[Saved data entries]
<<<<

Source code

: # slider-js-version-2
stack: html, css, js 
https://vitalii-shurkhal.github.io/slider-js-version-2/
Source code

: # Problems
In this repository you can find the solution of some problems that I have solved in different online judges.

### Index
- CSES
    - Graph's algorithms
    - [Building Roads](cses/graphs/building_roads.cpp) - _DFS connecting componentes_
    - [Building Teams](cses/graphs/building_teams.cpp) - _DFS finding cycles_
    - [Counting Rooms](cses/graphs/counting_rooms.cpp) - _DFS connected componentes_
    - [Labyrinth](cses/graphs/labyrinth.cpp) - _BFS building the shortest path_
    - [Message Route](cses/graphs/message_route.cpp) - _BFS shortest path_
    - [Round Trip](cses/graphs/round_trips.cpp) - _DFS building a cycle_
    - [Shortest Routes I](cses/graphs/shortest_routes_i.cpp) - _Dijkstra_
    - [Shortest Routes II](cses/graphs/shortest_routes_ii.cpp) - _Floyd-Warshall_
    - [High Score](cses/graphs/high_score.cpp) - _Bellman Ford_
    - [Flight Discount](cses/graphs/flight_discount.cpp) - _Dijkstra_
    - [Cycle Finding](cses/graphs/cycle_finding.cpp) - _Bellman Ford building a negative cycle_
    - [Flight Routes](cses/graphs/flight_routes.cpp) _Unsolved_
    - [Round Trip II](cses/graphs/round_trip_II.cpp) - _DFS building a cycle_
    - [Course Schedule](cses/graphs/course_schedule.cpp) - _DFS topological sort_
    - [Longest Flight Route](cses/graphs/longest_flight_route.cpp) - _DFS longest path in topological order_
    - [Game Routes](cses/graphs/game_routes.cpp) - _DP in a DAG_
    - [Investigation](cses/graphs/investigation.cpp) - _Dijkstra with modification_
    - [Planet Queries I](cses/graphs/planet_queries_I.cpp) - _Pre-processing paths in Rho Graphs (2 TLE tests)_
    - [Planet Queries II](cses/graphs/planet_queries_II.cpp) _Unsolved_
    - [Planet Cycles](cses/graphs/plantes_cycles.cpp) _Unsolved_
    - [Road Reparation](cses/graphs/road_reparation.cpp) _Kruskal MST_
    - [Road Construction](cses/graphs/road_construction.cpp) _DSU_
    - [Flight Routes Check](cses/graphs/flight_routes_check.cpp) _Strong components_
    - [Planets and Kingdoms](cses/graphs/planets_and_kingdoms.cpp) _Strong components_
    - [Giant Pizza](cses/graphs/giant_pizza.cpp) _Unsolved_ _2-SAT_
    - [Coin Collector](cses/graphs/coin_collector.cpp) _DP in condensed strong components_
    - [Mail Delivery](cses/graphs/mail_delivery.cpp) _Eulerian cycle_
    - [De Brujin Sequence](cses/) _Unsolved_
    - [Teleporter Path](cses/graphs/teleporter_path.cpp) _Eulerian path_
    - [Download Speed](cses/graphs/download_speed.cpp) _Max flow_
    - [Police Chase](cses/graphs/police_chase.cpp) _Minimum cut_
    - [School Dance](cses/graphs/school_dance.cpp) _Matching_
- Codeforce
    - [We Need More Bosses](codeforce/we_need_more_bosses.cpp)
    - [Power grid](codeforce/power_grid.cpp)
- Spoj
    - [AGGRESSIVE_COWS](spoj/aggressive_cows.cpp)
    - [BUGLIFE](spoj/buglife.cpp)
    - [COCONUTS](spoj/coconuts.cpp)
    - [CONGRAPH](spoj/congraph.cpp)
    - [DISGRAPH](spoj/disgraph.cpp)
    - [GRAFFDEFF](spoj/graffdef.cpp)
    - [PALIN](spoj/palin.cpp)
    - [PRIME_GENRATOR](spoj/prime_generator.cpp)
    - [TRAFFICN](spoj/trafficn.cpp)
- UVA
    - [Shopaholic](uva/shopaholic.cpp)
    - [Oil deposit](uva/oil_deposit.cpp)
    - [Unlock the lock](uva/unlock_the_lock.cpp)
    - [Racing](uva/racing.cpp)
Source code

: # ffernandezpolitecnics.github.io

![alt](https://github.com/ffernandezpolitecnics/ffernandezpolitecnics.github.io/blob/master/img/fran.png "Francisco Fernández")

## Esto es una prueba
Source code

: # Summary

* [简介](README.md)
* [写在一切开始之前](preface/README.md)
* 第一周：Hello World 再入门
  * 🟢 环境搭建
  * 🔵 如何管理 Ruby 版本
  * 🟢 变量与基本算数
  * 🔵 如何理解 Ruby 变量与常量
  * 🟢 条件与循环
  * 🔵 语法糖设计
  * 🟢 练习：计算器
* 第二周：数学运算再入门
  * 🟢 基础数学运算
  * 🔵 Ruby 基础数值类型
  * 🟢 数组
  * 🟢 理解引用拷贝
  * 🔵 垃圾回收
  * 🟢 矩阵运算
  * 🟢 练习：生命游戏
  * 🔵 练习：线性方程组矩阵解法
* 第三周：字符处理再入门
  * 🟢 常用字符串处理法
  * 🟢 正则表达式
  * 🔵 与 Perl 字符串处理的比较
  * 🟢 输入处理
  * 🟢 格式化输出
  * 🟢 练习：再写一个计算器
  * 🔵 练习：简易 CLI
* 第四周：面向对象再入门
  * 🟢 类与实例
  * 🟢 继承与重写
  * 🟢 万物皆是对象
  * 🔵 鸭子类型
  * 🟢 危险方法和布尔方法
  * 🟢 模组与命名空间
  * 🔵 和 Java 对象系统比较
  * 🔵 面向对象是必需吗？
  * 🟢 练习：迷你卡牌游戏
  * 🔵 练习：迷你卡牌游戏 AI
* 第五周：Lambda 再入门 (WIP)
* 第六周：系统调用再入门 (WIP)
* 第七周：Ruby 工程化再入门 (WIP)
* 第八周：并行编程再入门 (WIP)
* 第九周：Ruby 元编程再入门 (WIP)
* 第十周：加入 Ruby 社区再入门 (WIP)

>>>>

:: About this exercise ::
For this task, please set down every entry exactly, with no line left out.

:: Answer section ::
Source code

: # slider-js-version-2
stack: html, css, js 
https://vitalii-shurkhal.github.io/slider-js-version-2/
Source code

: # Problems
In this repository you can find the solution of some problems that I have solved in different online judges.

### Index
- CSES
    - Graph's algorithms
    - [Building Roads](cses/graphs/building_roads.cpp) - _DFS connecting componentes_
    - [Building Teams](cses/graphs/building_teams.cpp) - _DFS finding cycles_
    - [Counting Rooms](cses/graphs/counting_rooms.cpp) - _DFS connected componentes_
    - [Labyrinth](cses/graphs/labyrinth.cpp) - _BFS building the shortest path_
    - [Message Route](cses/graphs/message_route.cpp) - _BFS shortest path_
    - [Round Trip](cses/graphs/round_trips.cpp) - _DFS building a cycle_
    - [Shortest Routes I](cses/graphs/shortest_routes_i.cpp) - _Dijkstra_
    - [Shortest Routes II](cses/graphs/shortest_routes_ii.cpp) - _Floyd-Warshall_
    - [High Score](cses/graphs/high_score.cpp) - _Bellman Ford_
    - [Flight Discount](cses/graphs/flight_discount.cpp) - _Dijkstra_
    - [Cycle Finding](cses/graphs/cycle_finding.cpp) - _Bellman Ford building a negative cycle_
    - [Flight Routes](cses/graphs/flight_routes.cpp) _Unsolved_
    - [Round Trip II](cses/graphs/round_trip_II.cpp) - _DFS building a cycle_
    - [Course Schedule](cses/graphs/course_schedule.cpp) - _DFS topological sort_
    - [Longest Flight Route](cses/graphs/longest_flight_route.cpp) - _DFS longest path in topological order_
    - [Game Routes](cses/graphs/game_routes.cpp) - _DP in a DAG_
    - [Investigation](cses/graphs/investigation.cpp) - _Dijkstra with modification_
    - [Planet Queries I](cses/graphs/planet_queries_I.cpp) - _Pre-processing paths in Rho Graphs (2 TLE tests)_
    - [Planet Queries II](cses/graphs/planet_queries_II.cpp) _Unsolved_
    - [Planet Cycles](cses/graphs/plantes_cycles.cpp) _Unsolved_
    - [Road Reparation](cses/graphs/road_reparation.cpp) _Kruskal MST_
    - [Road Construction](cses/graphs/road_construction.cpp) _DSU_
    - [Flight Routes Check](cses/graphs/flight_routes_check.cpp) _Strong components_
    - [Planets and Kingdoms](cses/graphs/planets_and_kingdoms.cpp) _Strong components_
    - [Giant Pizza](cses/graphs/giant_pizza.cpp) _Unsolved_ _2-SAT_
    - [Coin Collector](cses/graphs/coin_collector.cpp) _DP in condensed strong components_
    - [Mail Delivery](cses/graphs/mail_delivery.cpp) _Eulerian cycle_
    - [De Brujin Sequence](cses/) _Unsolved_
    - [Teleporter Path](cses/graphs/teleporter_path.cpp) _Eulerian path_
    - [Download Speed](cses/graphs/download_speed.cpp) _Max flow_
    - [Police Chase](cses/graphs/police_chase.cpp) _Minimum cut_
    - [School Dance](cses/graphs/school_dance.cpp) _Matching_
- Codeforce
    - [We Need More Bosses](codeforce/we_need_more_bosses.cpp)
    - [Power grid](codeforce/power_grid.cpp)
- Spoj
    - [AGGRESSIVE_COWS](spoj/aggressive_cows.cpp)
    - [BUGLIFE](spoj/buglife.cpp)
    - [COCONUTS](spoj/coconuts.cpp)
    - [CONGRAPH](spoj/congraph.cpp)
    - [DISGRAPH](spoj/disgraph.cpp)
    - [GRAFFDEFF](spoj/graffdef.cpp)
    - [PALIN](spoj/palin.cpp)
    - [PRIME_GENRATOR](spoj/prime_generator.cpp)
    - [TRAFFICN](spoj/trafficn.cpp)
- UVA
    - [Shopaholic](uva/shopaholic.cpp)
    - [Oil deposit](uva/oil_deposit.cpp)
    - [Unlock the lock](uva/unlock_the_lock.cpp)
    - [Racing](uva/racing.cpp)
Source code

: # ffernandezpolitecnics.github.io

![alt](https://github.com/ffernandezpolitecnics/ffernandezpolitecnics.github.io/blob/master/img/fran.png "Francisco Fernández")

## Esto es una prueba
Source code

: # Summary

* [简介](README.md)
* [写在一切开始之前](preface/README.md)
* 第一周：Hello World 再入门
  * 🟢 环境搭建
  * 🔵 如何管理 Ruby 版本
  * 🟢 变量与基本算数
  * 🔵 如何理解 Ruby 变量与常量
  * 🟢 条件与循环
  * 🔵 语法糖设计
  * 🟢 练习：计算器
* 第二周：数学运算再入门
  * 🟢 基础数学运算
  * 🔵 Ruby 基础数值类型
  * 🟢 数组
  * 🟢 理解引用拷贝
  * 🔵 垃圾回收
  * 🟢 矩阵运算
  * 🟢 练习：生命游戏
  * 🔵 练习：线性方程组矩阵解法
* 第三周：字符处理再入门
  * 🟢 常用字符串处理法
  * 🟢 正则表达式
  * 🔵 与 Perl 字符串处理的比较
  * 🟢 输入处理
  * 🟢 格式化输出
  * 🟢 练习：再写一个计算器
  * 🔵 练习：简易 CLI
* 第四周：面向对象再入门
  * 🟢 类与实例
  * 🟢 继承与重写
  * 🟢 万物皆是对象
  * 🔵 鸭子类型
  * 🟢 危险方法和布尔方法
  * 🟢 模组与命名空间
  * 🔵 和 Java 对象系统比较
  * 🔵 面向对象是必需吗？
  * 🟢 练习：迷你卡牌游戏
  * 🔵 练习：迷你卡牌游戏 AI
* 第五周：Lambda 再入门 (WIP)
* 第六周：系统调用再入门 (WIP)
* 第七周：Ruby 工程化再入门 (WIP)
* 第八周：并行编程再入门 (WIP)
* 第九周：Ruby 元编程再入门 (WIP)
* 第十周：加入 Ruby 社区再入门 (WIP)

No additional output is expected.